In the records below, find the line containing "(The third and" and the line containing "## Why Next.js?"; please repeat exactly the lines from one to the other, both included, and nothing more.
--*--
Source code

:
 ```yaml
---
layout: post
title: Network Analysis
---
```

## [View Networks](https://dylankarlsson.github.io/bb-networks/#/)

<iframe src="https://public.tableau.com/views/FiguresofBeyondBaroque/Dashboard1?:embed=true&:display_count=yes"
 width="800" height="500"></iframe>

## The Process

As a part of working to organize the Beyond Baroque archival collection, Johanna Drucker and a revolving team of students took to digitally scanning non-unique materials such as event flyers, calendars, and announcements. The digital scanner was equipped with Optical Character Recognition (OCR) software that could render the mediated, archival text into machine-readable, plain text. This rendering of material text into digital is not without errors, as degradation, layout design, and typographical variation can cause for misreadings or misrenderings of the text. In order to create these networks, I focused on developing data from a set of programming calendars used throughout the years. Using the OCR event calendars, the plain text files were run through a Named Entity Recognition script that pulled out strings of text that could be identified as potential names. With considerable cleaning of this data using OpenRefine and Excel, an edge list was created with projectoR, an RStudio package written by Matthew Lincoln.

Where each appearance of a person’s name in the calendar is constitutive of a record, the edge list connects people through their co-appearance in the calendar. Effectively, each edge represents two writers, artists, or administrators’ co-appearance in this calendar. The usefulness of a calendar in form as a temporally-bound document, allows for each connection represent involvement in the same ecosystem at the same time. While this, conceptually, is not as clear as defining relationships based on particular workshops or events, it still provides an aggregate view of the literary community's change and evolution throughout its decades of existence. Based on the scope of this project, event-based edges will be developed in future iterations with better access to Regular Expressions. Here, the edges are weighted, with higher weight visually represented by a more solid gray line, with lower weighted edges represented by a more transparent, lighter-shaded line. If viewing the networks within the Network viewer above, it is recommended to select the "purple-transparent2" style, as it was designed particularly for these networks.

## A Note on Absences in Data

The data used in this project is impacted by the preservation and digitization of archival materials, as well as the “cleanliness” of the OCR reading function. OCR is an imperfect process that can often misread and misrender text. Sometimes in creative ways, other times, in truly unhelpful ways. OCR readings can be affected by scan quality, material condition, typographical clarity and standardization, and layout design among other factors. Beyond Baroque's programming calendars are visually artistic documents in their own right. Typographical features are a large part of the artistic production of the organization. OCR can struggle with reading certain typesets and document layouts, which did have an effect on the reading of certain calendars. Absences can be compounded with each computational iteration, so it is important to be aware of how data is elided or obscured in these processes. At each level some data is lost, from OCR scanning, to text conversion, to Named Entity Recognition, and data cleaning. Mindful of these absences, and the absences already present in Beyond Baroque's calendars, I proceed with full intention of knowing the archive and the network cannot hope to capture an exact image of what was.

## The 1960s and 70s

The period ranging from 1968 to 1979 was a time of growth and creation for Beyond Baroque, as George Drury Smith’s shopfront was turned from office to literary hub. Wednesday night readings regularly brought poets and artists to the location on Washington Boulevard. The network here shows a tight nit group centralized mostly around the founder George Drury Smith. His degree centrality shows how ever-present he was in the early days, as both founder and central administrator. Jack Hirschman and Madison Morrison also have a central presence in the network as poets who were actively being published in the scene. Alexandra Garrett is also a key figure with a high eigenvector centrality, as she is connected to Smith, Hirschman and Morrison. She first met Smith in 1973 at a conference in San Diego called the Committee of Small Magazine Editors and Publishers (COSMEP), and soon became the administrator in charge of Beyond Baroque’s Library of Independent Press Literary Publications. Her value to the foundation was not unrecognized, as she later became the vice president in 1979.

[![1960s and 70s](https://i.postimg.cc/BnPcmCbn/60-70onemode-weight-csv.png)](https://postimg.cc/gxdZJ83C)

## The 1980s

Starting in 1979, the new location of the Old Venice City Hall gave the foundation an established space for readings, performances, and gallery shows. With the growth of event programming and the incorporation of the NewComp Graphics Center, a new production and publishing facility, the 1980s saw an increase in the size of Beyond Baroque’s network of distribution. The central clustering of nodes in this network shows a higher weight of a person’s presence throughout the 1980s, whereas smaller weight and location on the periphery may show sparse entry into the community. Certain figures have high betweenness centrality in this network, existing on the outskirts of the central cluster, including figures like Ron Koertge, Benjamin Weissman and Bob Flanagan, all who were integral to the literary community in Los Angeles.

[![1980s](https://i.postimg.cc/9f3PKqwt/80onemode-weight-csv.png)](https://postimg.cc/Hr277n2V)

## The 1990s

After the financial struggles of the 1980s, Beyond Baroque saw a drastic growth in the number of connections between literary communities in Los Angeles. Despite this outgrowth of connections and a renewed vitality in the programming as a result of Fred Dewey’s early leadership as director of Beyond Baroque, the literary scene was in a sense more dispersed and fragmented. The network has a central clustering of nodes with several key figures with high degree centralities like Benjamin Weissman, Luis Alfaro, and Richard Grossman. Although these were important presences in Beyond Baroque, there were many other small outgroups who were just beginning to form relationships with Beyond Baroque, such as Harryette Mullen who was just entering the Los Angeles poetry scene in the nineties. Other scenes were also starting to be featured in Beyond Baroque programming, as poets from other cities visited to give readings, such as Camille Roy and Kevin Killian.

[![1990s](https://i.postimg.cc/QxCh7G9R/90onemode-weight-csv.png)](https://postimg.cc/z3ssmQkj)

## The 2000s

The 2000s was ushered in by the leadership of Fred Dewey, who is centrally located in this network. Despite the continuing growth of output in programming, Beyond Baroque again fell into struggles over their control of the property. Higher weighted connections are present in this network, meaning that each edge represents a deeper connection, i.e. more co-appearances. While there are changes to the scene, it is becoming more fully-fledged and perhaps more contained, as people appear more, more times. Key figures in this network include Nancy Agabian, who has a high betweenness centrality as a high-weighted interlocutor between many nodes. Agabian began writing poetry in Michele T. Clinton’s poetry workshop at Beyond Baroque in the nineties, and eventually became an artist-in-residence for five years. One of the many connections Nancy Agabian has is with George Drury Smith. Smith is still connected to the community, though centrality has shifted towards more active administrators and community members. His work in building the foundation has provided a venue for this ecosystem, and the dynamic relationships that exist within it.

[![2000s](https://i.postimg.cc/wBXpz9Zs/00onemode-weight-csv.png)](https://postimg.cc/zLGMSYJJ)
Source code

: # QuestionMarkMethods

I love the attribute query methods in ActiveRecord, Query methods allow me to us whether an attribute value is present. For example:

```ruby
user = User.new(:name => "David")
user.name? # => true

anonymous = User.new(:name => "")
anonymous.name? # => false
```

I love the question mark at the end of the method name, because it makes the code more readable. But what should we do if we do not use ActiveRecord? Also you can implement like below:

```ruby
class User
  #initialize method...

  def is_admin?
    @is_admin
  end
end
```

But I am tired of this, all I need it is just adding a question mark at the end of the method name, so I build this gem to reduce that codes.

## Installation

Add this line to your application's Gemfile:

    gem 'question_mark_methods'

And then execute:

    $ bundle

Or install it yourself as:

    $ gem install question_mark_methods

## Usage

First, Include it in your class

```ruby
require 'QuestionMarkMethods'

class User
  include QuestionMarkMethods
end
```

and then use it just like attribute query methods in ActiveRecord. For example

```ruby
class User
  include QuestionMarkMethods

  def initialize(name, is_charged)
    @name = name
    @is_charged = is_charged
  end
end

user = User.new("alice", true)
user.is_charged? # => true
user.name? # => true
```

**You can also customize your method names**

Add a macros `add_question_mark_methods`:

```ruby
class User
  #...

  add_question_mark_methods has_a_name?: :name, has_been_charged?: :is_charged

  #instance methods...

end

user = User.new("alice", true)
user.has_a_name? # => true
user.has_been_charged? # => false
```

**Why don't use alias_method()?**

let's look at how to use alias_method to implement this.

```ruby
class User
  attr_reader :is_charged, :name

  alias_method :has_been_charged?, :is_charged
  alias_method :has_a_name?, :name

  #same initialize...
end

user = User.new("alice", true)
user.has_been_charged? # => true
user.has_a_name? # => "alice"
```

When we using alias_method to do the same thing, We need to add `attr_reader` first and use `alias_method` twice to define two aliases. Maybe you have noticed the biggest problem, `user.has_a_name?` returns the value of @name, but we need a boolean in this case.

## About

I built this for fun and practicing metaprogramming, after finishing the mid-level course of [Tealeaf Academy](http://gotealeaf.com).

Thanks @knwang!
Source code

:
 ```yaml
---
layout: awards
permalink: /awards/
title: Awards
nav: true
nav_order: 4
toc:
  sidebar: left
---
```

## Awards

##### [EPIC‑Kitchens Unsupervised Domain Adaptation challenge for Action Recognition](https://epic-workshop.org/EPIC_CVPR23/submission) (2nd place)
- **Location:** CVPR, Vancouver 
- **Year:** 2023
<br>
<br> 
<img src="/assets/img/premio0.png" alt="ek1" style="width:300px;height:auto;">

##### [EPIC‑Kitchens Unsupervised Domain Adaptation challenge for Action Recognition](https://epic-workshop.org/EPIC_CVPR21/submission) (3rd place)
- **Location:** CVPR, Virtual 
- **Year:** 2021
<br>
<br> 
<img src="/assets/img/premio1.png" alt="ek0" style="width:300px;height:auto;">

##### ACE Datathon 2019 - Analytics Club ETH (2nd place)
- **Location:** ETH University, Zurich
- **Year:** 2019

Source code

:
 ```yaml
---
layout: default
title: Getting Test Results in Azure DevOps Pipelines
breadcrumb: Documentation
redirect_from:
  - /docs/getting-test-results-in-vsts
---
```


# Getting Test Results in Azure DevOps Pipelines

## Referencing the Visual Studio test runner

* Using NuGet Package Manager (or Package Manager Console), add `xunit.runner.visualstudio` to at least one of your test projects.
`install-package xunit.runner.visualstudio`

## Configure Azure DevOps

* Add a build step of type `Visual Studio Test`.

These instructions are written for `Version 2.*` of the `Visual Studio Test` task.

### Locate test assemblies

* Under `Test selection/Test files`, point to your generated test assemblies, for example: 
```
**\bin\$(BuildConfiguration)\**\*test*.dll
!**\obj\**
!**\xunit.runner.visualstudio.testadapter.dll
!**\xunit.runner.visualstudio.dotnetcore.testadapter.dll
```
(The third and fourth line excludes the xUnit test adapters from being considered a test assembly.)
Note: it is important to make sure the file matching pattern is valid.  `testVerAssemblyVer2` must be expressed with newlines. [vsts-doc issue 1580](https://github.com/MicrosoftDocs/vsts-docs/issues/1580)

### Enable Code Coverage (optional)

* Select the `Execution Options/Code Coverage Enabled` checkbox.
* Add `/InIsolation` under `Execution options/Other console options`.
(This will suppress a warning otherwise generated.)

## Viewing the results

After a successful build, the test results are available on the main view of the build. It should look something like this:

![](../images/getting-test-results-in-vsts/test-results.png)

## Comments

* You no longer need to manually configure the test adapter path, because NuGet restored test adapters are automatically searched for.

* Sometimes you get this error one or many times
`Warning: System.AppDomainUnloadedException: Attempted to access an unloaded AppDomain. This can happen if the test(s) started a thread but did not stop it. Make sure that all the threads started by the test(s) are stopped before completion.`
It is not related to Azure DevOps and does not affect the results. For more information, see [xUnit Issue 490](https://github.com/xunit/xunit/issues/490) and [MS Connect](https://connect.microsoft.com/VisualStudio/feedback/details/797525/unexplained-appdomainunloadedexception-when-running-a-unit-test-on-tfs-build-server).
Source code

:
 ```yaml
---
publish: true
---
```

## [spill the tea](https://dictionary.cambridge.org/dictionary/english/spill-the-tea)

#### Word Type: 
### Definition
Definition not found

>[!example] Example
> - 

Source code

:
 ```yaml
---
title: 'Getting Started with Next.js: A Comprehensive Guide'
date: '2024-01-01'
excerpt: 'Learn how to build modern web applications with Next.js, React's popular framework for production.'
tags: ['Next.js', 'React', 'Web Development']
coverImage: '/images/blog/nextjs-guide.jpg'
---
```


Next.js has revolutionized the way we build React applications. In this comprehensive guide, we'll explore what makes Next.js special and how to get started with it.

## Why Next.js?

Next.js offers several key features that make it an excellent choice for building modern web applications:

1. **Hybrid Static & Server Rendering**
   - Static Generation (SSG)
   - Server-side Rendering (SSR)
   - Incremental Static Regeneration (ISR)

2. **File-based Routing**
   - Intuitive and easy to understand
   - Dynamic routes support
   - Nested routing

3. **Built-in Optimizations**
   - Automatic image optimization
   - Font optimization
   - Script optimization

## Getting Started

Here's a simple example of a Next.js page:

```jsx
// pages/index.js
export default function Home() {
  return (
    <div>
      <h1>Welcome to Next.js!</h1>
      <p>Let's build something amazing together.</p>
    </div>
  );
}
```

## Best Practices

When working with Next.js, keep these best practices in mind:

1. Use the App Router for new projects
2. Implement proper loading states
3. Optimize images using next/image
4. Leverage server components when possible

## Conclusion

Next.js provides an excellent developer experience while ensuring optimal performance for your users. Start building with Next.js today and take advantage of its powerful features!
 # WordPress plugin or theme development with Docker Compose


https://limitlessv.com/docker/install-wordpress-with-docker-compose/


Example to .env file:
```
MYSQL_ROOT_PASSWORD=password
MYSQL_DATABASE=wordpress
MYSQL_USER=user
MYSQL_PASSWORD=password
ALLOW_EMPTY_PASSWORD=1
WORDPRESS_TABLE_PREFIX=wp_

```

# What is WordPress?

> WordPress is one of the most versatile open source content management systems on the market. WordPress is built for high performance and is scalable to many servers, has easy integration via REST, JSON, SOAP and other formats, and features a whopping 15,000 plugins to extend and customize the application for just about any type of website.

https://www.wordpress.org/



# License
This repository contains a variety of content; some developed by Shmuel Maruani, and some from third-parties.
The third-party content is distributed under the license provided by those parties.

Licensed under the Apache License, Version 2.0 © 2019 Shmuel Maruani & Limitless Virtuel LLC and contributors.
--*--
• _REPLY TO THE TASK_
(The third and fourth line excludes the xUnit test adapters from being considered a test assembly.)
Note: it is important to make sure the file matching pattern is valid.  `testVerAssemblyVer2` must be expressed with newlines. [vsts-doc issue 1580](https://github.com/MicrosoftDocs/vsts-docs/issues/1580)

### Enable Code Coverage (optional)

* Select the `Execution Options/Code Coverage Enabled` checkbox.
* Add `/InIsolation` under `Execution options/Other console options`.
(This will suppress a warning otherwise generated.)

## Viewing the results

After a successful build, the test results are available on the main view of the build. It should look something like this:

![](../images/getting-test-results-in-vsts/test-results.png)

## Comments

* You no longer need to manually configure the test adapter path, because NuGet restored test adapters are automatically searched for.

* Sometimes you get this error one or many times
`Warning: System.AppDomainUnloadedException: Attempted to access an unloaded AppDomain. This can happen if the test(s) started a thread but did not stop it. Make sure that all the threads started by the test(s) are stopped before completion.`
It is not related to Azure DevOps and does not affect the results. For more information, see [xUnit Issue 490](https://github.com/xunit/xunit/issues/490) and [MS Connect](https://connect.microsoft.com/VisualStudio/feedback/details/797525/unexplained-appdomainunloadedexception-when-running-a-unit-test-on-tfs-build-server).
Source code

:
 ```yaml
---
publish: true
---
```

## [spill the tea](https://dictionary.cambridge.org/dictionary/english/spill-the-tea)

#### Word Type: 
### Definition
Definition not found

>[!example] Example
> - 

Source code

:
 ```yaml
---
title: 'Getting Started with Next.js: A Comprehensive Guide'
date: '2024-01-01'
excerpt: 'Learn how to build modern web applications with Next.js, React's popular framework for production.'
tags: ['Next.js', 'React', 'Web Development']
coverImage: '/images/blog/nextjs-guide.jpg'
---
```


Next.js has revolutionized the way we build React applications. In this comprehensive guide, we'll explore what makes Next.js special and how to get started with it.

## Why Next.js?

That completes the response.